Generalized Zero-Shot Learning (GZSL) aims to train a classifier that can generalize to unseen classes, using a set of attributes as auxiliary information, and the visual features extracted from a pre-trained convolutional neural network. While recent GZSL methods have explored various techniques to leverage the capacity of these features, there has been an extensive growth of representation learning techniques that remain under-explored. In this work, we investigate the utility of different GZSL methods when using different feature extractors, and examine how these models' pre-training objectives, datasets, and architecture design affect their feature representation ability. Our results indicate that 1) methods using generative components for GZSL provide more advantages when using recent feature extractors; 2) feature extractors pre-trained using self-supervised learning objectives and knowledge distillation provide better feature representations, increasing up to 15% performance when used with recent GZSL techniques; 3) specific feature extractors pre-trained with larger datasets do not necessarily boost the performance of GZSL methods.
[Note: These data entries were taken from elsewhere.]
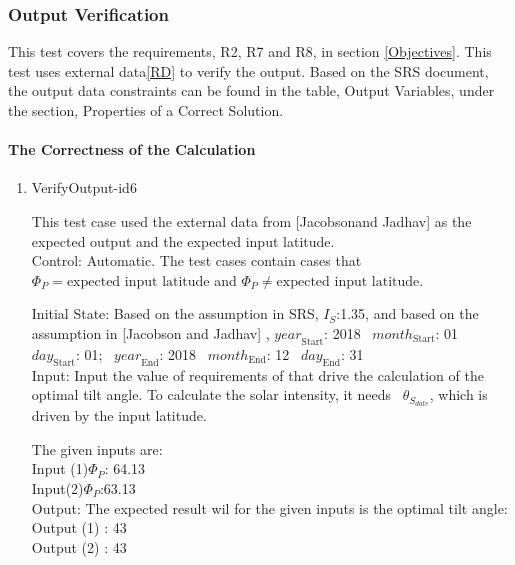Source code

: \documentclass[12pt, titlepage]{article}
\begin{document}
\subsubsection{Output Verification}\label{STD_VO} 

This test covers the requirements, R2, R7 and R8, in section \ref{Objectives}. This
test
uses external data\ref{RD} to verify the output. Based on the SRS 
document\cite{YS2019}, the output data constraints can be found in the
table, Output Variables, under the section, Properties of a Correct Solution. 

\paragraph{The Correctness of the Calculation}
\begin{enumerate}




\item{VerifyOutput-id6\\} 

This test case used the external data from [Jacobsonand
Jadhav] \cite{JacobsonandJadhav} as the expected output and the expected
input latitude.\\ 

Control: Automatic. The test cases contain cases that $\Phi_P
= \text{expected input latitude}$ and $\Phi_P \ne \text{expected input
latitude}$. 

Initial State: Based on the assumption in SRS\cite{YS2019}, $I_{S}$:1.35, and
based on the assumption in [Jacobson and Jadhav] \cite{JacobsonandJadhav},
$\mathit{year}_\text{Start}$: 2018
~$\mathit{month}_\text{Start}$: 01 
~$\mathit{day}_\text{Start}$: 01;
~$\mathit{year}_\text{End}$: 2018 
~$\mathit{month}_\text{End}$: 12
~$\mathit{day}_\text{End}$: 31\\ 

Input: Input the value of requirements of
\progname that drive the calculation of the optimal tilt angle. To calculate
the solar intensity, it needs ~$\theta_{S_{date}}$, which is driven by the input latitude.

The given inputs are:\\
Input (1)$\Phi_P$: 64.13 \\ 
Input(2)$\Phi_P$:63.13\\

Output: The expected result wil for the given inputs is the optimal tilt
angle:\\ Output (1) : 43\\ Output (2) : 43\\


\end{enumerate}
\end{document}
In addition, we investigate how GZSL methods fare against CLIP, a more recent multi-modal pre-trained model with strong zero-shot performance. We found that GZSL tasks still benefit from generative-based GZSL methods along with CLIP's internet-scale pre-training to achieve state-of-the-art performance in fine-grained datasets. We release a modular framework for analyzing representation learning issues in GZSL here: https://github.com/uvavision/TV-GZSL

citation

@article{cascantebonilla2022transferability,
  title = {On the Transferability of Visual Features in Generalized Zero-Shot Learning},
  author = {Cascante-Bonilla, Paola and Karlinsky, Leonid and Smith, James Seale and Qi, Yanjun and Ordonez, Vicente},
  year = {2022},
  journal = {arXiv preprint arXiv:2211.12494},
  url = {https://arxiv.org/abs/2211.12494},
}